Et l'UMIH n'est pas la seule organisation à soutenir le mouvement : le Parti Communiste, la Ligue Ouvrière, les Verts, la Ligue des Droits de l'Homme, SOS racisme ou encore la secrétaire d'État à la Ville Fadela Amara se sont prononcés pour une régularisation des travailleurs. Cette dernière va courir les risque de déplaire à son Ministre de tutelle qui sûrement est très loin de partager cette volonté « humanitaire ». Ses collègues Bernard Kouchner ou Rama Yade sont muets comme des carpes. Il faudrait probablement les réveiller car ils sont anesthésiés par la ligne de l'immigration choisie !
La CGT et l'association Droits devant ! demandent une négociation avec le ministère du Travail pour des régularisations dans 150 métiers manquant de main d'oeuvre, principalement la restauration et le bâtiment, comme le prévoit une circulaire depuis janvier dernier mais qui n'est que rarement appliquée. La Ligue des droits de l'Homme, la FSU, l'Unef et l'association France Terre d'asile se sont jointes à ces revendications et ont appelé à participer à un meeting mercredi soir à la Bourse du travail, à Paris. Sans « ouvrir la porte à une régularisation générale », le Parti socialiste a souhaité « un retour à une politique qui s'appuie sur des critères clairs et objectifs » pour une régularisation. « Le contrat de travail doit trouver une place prépondérante » dans ces critères, a déclaré le député européen Stéphane Le Foll lors du point de presse hebdomadaire.
REDEVENIR CLANDESTINS
Depuis le 1er juillet 2007, les employeurs doivent vérifier auprès des préfets l'authenticité des papiers des travailleurs étrangers. Selon le ministre du Travail, Xavier Bertrand, « les préfets ont un rôle clé à jouer, un rôle de régularisation au cas par cas en faisant du sur-mesure ». Les mêmes qui doivent faire du chiffre pour les reconduites à la frontière vont désormais faire dans l'humanitaire « économique » c'est à dire qu'ils vont baser leurs décisions sur l'utilité de l'étranger pour l'enrichissement du pays par son travail. On en arrive à une nouvelle donne en matière d'immigration : seul le « rentable » a sa place sur notre sol ! Les femmes, les enfants devront quitter le navire France d'abord.

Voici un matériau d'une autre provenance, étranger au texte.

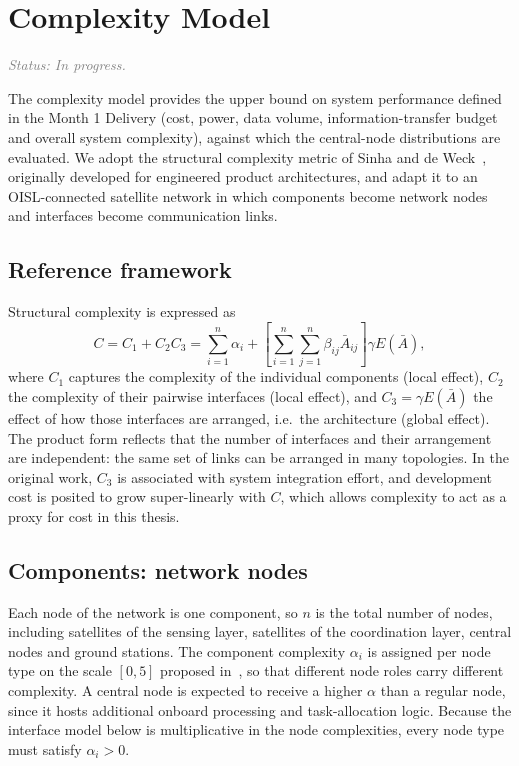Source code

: \documentclass[11pt]{article}
\newcommand{\status}[1]{\textit{\textcolor{gray}{Status: #1}}}
\begin{document}
\section{Complexity Model}\label{sec:complexity}

\status{In progress.}

The complexity model provides the upper bound on system performance defined in the Month 1 Delivery (cost, power, data volume, information-transfer budget and overall system complexity), against which the central-node distributions are evaluated. We adopt the structural complexity metric of Sinha and de Weck~\cite{sinha2013, sinha2012}, originally developed for engineered product architectures, and adapt it to an OISL-connected satellite network in which components become network nodes and interfaces become communication links.

\subsection{Reference framework}\label{subsec:complexity-framework}

Structural complexity is expressed as
\begin{equation}
    C = C_1 + C_2 C_3 = \sum_{i=1}^{n} \alpha_i + \left[ \sum_{i=1}^{n}\sum_{j=1}^{n} \beta_{ij} \bar{A}_{ij} \right] \gamma E(\bar{A}),
    \label{eq:complexity}
\end{equation}
where $C_1$ captures the complexity of the individual components (local effect), $C_2$ the complexity of their pairwise interfaces (local effect), and $C_3 = \gamma E(\bar{A})$ the effect of how those interfaces are arranged, i.e.\ the architecture (global effect). The product form reflects that the number of interfaces and their arrangement are independent: the same set of links can be arranged in many topologies. In the original work, $C_3$ is associated with system integration effort, and development cost is posited to grow super-linearly with $C$, which allows complexity to act as a proxy for cost in this thesis.

\subsection{Components: network nodes}\label{subsec:complexity-nodes}

Each node of the network is one component, so $n$ is the total number of nodes, including satellites of the sensing layer, satellites of the coordination layer, central nodes and ground stations. The component complexity $\alpha_i$ is assigned per node type on the scale $[0,5]$ proposed in~\cite{sinha2013}, so that different node roles carry different complexity. A central node is expected to receive a higher $\alpha$ than a regular node, since it hosts additional onboard processing and task-allocation logic. Because the interface model below is multiplicative in the node complexities, every node type must satisfy $\alpha_i > 0$.
\end{document}

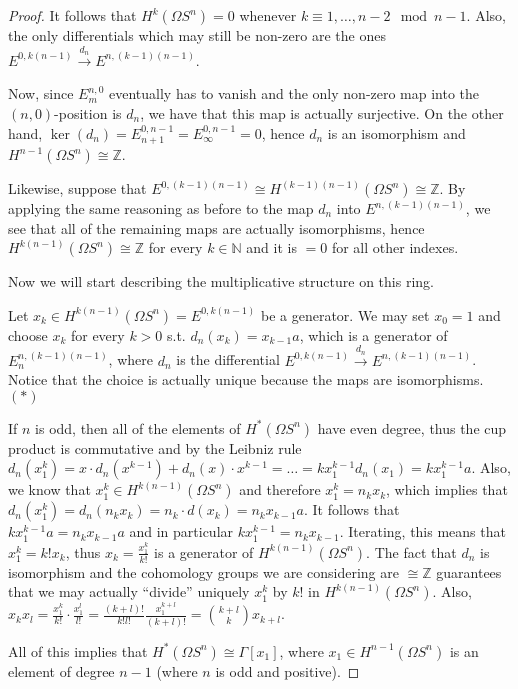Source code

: \documentclass{article}
\newcommand{\numberset}{\mathbb}
\newcommand{\N}{\numberset{N}}
\newcommand{\Z}{\numberset{Z}}
\begin{document}
\begin{proof}
    It follows that $H^k(\Omega S^n)=0$ whenever $k\equiv1,\ldots,n-2\mod n-1$.
    Also, the only differentials which may still be non-zero are the ones
    $E^{0,k(n-1)}\xrightarrow{d_n}E^{n,(k-1)(n-1)}$.

    Now, since $E^{n,0}_m$ eventually has to vanish and the only non-zero map
    into the $(n,0)$-position is $d_n$, we have that this map is actually
    surjective. On the other hand,
    $\ker(d_n)=E^{0,n-1}_{n+1}=E^{0,n-1}_\infty=0$, hence $d_n$ is an
    isomorphism and $H^{n-1}(\Omega S^n)\cong\Z$.

    Likewise, suppose that $E^{0,(k-1)(n-1)}\cong H^{(k-1)(n-1)}(\Omega S^n)
    \cong\Z$. By applying the same reasoning as before to the map $d_n$ into
    $E^{n,(k-1)(n-1)}$, we see that all of the remaining maps are actually
    isomorphisms, hence $H^{k(n-1)}(\Omega S^n)\cong\Z$ for every $k\in\N$ and
    it is $=0$ for all other indexes.

    Now we will start describing the multiplicative structure on this ring.

    Let $x_k\in H^{k(n-1)}(\Omega S^n)=E^{0,k(n-1)}$ be a generator. We may set
    $x_0=1$ and choose $x_k$ for every $k>0$ s.t. $d_n(x_k)=x_{k-1}a$, which is
    a generator of $E^{n,(k-1)(n-1)}_n$, where $d_n$ is the differential
    $E^{0,k(n-1)}\xrightarrow{d_n}E^{n,(k-1)(n-1)}$. Notice that the choice is
    actually unique because the maps are isomorphisms. $(*)$
    
    If $n$ is odd, then all of the elements of $H^*(\Omega S^n)$ have even
    degree, thus the cup product is commutative and by the Leibniz rule
    $d_n(x_1^k)=x\cdot d_n(x^{k-1})+d_n(x)\cdot x^{k-1}=
    \ldots=kx_1^{k-1}d_n(x_1)=kx_1^{k-1}a$.
    Also, we know that $x_1^k\in H^{k(n-1)}(\Omega S^n)$ and therefore
    $x_1^k=n_kx_k$, which implies that $d_n(x_1^k)=d_n(n_kx_k)=n_k\cdot
    d(x_k)=n_kx_{k-1}a$. It follows that $kx_1^{k-1}a=n_kx_{k-1}a$ and in
    particular $kx_1^{k-1}=n_kx_{k-1}$. Iterating, this means
    that $x_1^k=k!x_k$, thus $x_k=\frac{x_1^k}{k!}$ is a generator of
    $H^{k(n-1)}(\Omega S^n)$. The fact that $d_n$ is isomorphism and the
    cohomology groups we are considering are $\cong\Z$ guarantees that we may
    actually ``divide'' uniquely $x_1^k$ by $k!$ in $H^{k(n-1)}(\Omega S^n)$.
    Also, $x_kx_l=\frac{x_1^k}{k!}\cdot\frac{x_1^l}{l!}=\frac{(k+l)!}{k!l!}
    \frac{x_1^{k+l}}{(k+l)!}=\binom{k+l}{k}x_{k+l}$.

    All of this implies that $H^*(\Omega S^n)\cong\Gamma[x_1]$, where $x_1\in
    H^{n-1}(\Omega S^n)$ is an element of degree $n-1$ (where $n$ is odd and
    positive).
\end{proof}
\end{document}

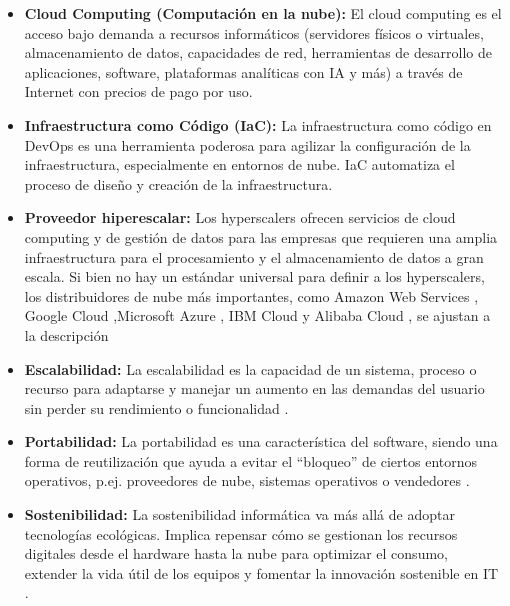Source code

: \documentclass{article}
\begin{document}
{        \begin{itemize}
            \item \textbf{Cloud Computing (Computación en la nube):} El cloud computing es el acceso bajo demanda a recursos informáticos (servidores físicos o virtuales, almacenamiento de datos, capacidades de red, herramientas de desarrollo de aplicaciones, software, plataformas analíticas con IA y más) a través de Internet con precios de pago por uso.
            
            \item \textbf{Infraestructura como Código (IaC):} La infraestructura como código en DevOps es una herramienta poderosa para agilizar la configuración de la infraestructura, especialmente en entornos de nube. IaC automatiza el proceso de diseño y creación de la infraestructura.
            
            \item \textbf{Proveedor hiperescalar:} Los hyperscalers ofrecen servicios de cloud computing y de gestión de datos para las empresas que requieren una amplia infraestructura para el procesamiento y el almacenamiento de datos a gran escala. Si bien no hay un estándar universal para definir a los hyperscalers, los distribuidores de nube más importantes, como Amazon Web Services \cite{noauthor_que_nodate-6}, Google Cloud \cite{noauthor_descripcion_nodate},Microsoft Azure \cite{noauthor_que_nodate-5}, IBM Cloud \cite{noauthor_ibm_nodate} y Alibaba Cloud \cite{noauthor_alibaba_nodate}, se ajustan a la descripción \cite{noauthor_hyperscalers_nodate} 
            
            \item \textbf{Escalabilidad:} La escalabilidad es la capacidad de un sistema, proceso o recurso para adaptarse y manejar un aumento en las demandas del usuario sin perder su rendimiento o funcionalidad \cite{noauthor_escalabilidad_nodate}.
            
            \item \textbf{Portabilidad:} La portabilidad es una característica del software, siendo una forma de reutilización que ayuda a evitar el “bloqueo” de ciertos entornos operativos, p.ej. proveedores de nube, sistemas operativos o vendedores \cite{noauthor_portabilidad_nodate}.

            \item \textbf{Sostenibilidad:} La sostenibilidad informática va más allá de adoptar tecnologías ecológicas. Implica repensar cómo se gestionan los recursos digitales desde el hardware hasta la nube para optimizar el consumo, extender la vida útil de los equipos y fomentar la innovación sostenible en IT \cite{noauthor_que_nodate-3}.
            

\end{itemize}}
\end{document}

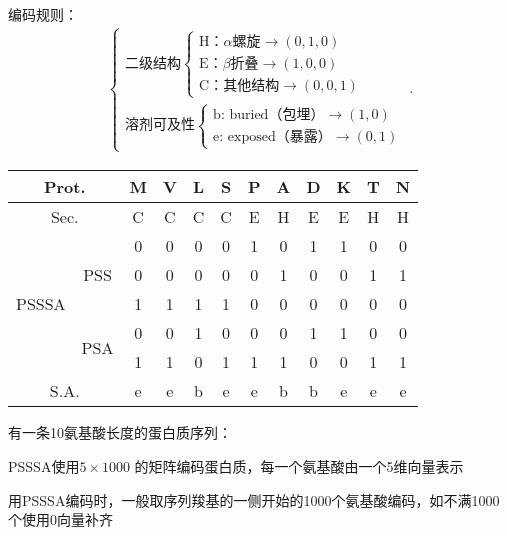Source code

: 编码规则：
\begin{align*}
    \begin{cases}
        \text{二级结构}
        \begin{cases}
            \text{H：}\alpha\text{螺旋}\to \left( 0,1,0 \right) \\
            \text{E：}\beta\text{折叠}\to \left( 1,0,0 \right)  \\
            \text{C：其他结构}\to \left( 0,0,1 \right) 
        \end{cases}\\
        \text{溶剂可及性}\begin{cases}
            \text{b: buried（包埋）}\to \left( 1,0 \right) \\
            \text{e: exposed（暴露）}\to \left( 0,1 \right) 
        \end{cases}
    \end{cases}
.\end{align*}
\begin{table}[htpb]
    \centering
    \begin{tabular}{|c|c|c|c|c|c|c|c|c|c|c|c|}
    \hline
    \multicolumn{2}{|c|}{Prot.} & M & V & L & S & P & A & D & K & T & N \\
    \hline
    \multicolumn{2}{|c|}{Sec.} & C & C & C & C & E & H & E & E & H & H \\
    \hline
    \hline
    \multirow{5}{*}{PSSSA}        &\multirow{3}{*}{PSS} & 0 & 0 & 0 & 0 & 1 & 0 & 1 & 1 & 0 & 0 \\
                                  & & 0 & 0 & 0 & 0 & 0 & 1 & 0 & 0 & 1 & 1 \\
                                  & & 1 & 1 & 1 & 1 & 0 & 0 & 0 & 0 & 0 & 0 \\
                                  &\multirow{2}{*}{PSA} & 0 & 0 & 1 & 0 & 0 & 0 & 1 & 1 & 0 & 0 \\
                                  & & 1 & 1 & 0 & 1 & 1 & 1 & 0 & 0 & 1 & 1 \\
                         \hline
                         \hline
    \multicolumn{2}{|c|}{S.A.} & e & e & b & e & e & b & b & e & e & e \\
    \hline
    \end{tabular}
\end{table}
\begin{eg}
    有一条10氨基酸长度的蛋白质序列：

    PSSSA使用$5\times 1000$ 的矩阵编码蛋白质，每一个氨基酸由一个5维向量表示

    用PSSSA编码时，一般取序列羧基的一侧开始的1000个氨基酸编码，如不满1000个使用0向量补齐
\end{eg}

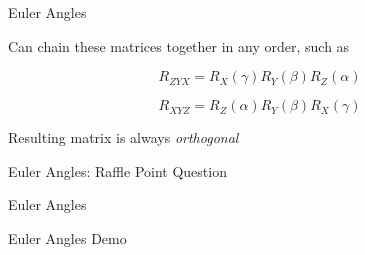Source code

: \documentclass{beamer}
\begin{document}
\begin{frame}{Euler Angles}

Can chain these matrices together in any order, such as

\[ R_{ZYX} = R_X(\gamma) R_Y(\beta) R_Z(\alpha) \]

\[ R_{XYZ} = R_Z(\alpha) R_Y(\beta) R_X(\gamma)  \]

Resulting matrix is always \em{orthogonal}

\end{frame}

\begin{frame}{Euler Angles: Raffle Point Question}




\end{frame}

\begin{frame}{Euler Angles}

Euler Angles Demo

\end{frame}




\end{document}
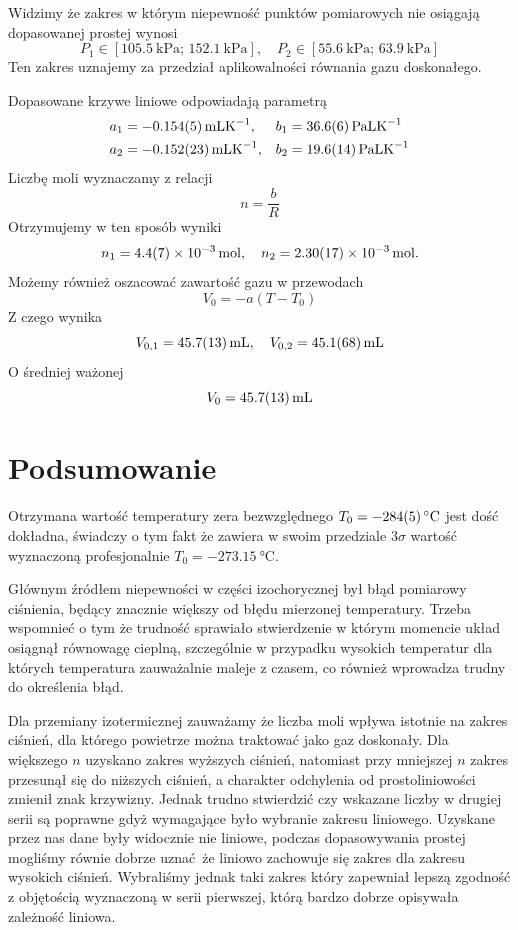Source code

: \documentclass[12pt]{article}
\begin{document}
Widzimy że zakres w którym niepewność punktów pomiarowych nie osiągają dopasowanej prostej wynosi 
\[
  P_1 \in \left[\SI{105.5}{\kilo\pascal};\,\SI{152.1}{\kilo\pascal}\right], \quad
  P_2 \in \left[\SI{55.6}{\kilo\pascal};\,\SI{63.9}{\kilo\pascal}\right]
\]
Ten zakres uznajemy za przedział aplikowalności równania gazu doskonałego.


Dopasowane krzywe liniowe odpowiadają parametrą
\begin{align*}
  a_1 &= \SI{-0.154\pm0.005}{\milli\liter\kelvin^{-1}}, & b_1 &= \SI{36.6\pm0.6}{\pascal\liter\kelvin^{-1}}\\
  a_2 &= \SI{-0.152\pm0.023}{\milli\liter\kelvin^{-1}}, & b_2 &= \SI{19.6\pm1.4}{\pascal\liter\kelvin^{-1}}
\end{align*}
Liczbę moli wyznaczamy z relacji
\[
  n = \frac{b}{R}
\]
Otrzymujemy w ten sposób wyniki
\[
  n_1 = \SI{4.4\pm0.7e-3}{\mole}, \quad n_2 = \SI{2.3\pm0.17e-3}{\mole}.
\]
Możemy również oszacować zawartość gazu w przewodach
\[
    V_0 = -a (T-T_0)
\]
Z czego wynika
\[
    V_{0,1} = \SI{45.7\pm1.3}{\milli\liter}, \quad V_{0,2} = \SI{45.1\pm6.8}{\milli\liter} 
\]
O średniej ważonej
\[
    V_0 = \SI{45.7\pm1.3}{\milli\liter}
\]

\newpage

\section{Podsumowanie}
Otrzymana wartość temperatury zera bezwzględnego \(T_0 = \SI{-284\pm5}{\celsius}\) jest dość dokładna, świadczy o tym fakt że zawiera w swoim przedziale \(3\sigma\) wartość wyznaczoną profesjonalnie\cite{zero} \(T_0 = \SI{-273.15}{\celsius}\). 

Głównym źródłem niepewności w części izochorycznej był błąd pomiarowy ciśnienia, będący znacznie większy od błędu mierzonej temperatury. Trzeba wspomnieć o tym że trudność sprawiało stwierdzenie w którym momencie układ osiągnął równowagę cieplną, szczególnie w przypadku wysokich temperatur dla których temperatura zauważalnie maleje z czasem, co również wprowadza trudny do określenia błąd.

Dla przemiany izotermicznej zauważamy że liczba moli wpływa istotnie na zakres ciśnień, dla którego powietrze można traktować jako gaz doskonały. Dla większego \(n\) uzyskano zakres wyższych ciśnień, natomiast przy mniejszej \(n\) zakres przesunął się do niższych ciśnień, a charakter odchylenia od prostoliniowości zmienił znak krzywizny.
Jednak trudno stwierdzić czy wskazane liczby w drugiej serii są poprawne gdyż wymagające było wybranie zakresu liniowego. Uzyskane przez nas dane były widocznie nie liniowe, podczas dopasowywania prostej mogliśmy równie dobrze uznać że liniowo zachowuje się zakres dla zakresu wysokich ciśnień. Wybraliśmy jednak taki zakres który zapewniał lepszą zgodność z objętością wyznaczoną w serii pierwszej, którą bardzo dobrze opisywała zależność liniowa.
\end{document}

La Ligue des droits de l'Homme demande comme à l'habitude avec courage et détermination « que l'on ne renvoie pas dans la clandestinité des milliers de personnes qui ont osé venir en pleine lumière pour revendiquer leur juste place dans notre société ». Justement le pays des Lumières préfèrent la dissimulation à la franchise de ses actes ! Elle demande « qu'aucune solution de force ne vienne consacrer la ségrégation et l'injustice sociale. »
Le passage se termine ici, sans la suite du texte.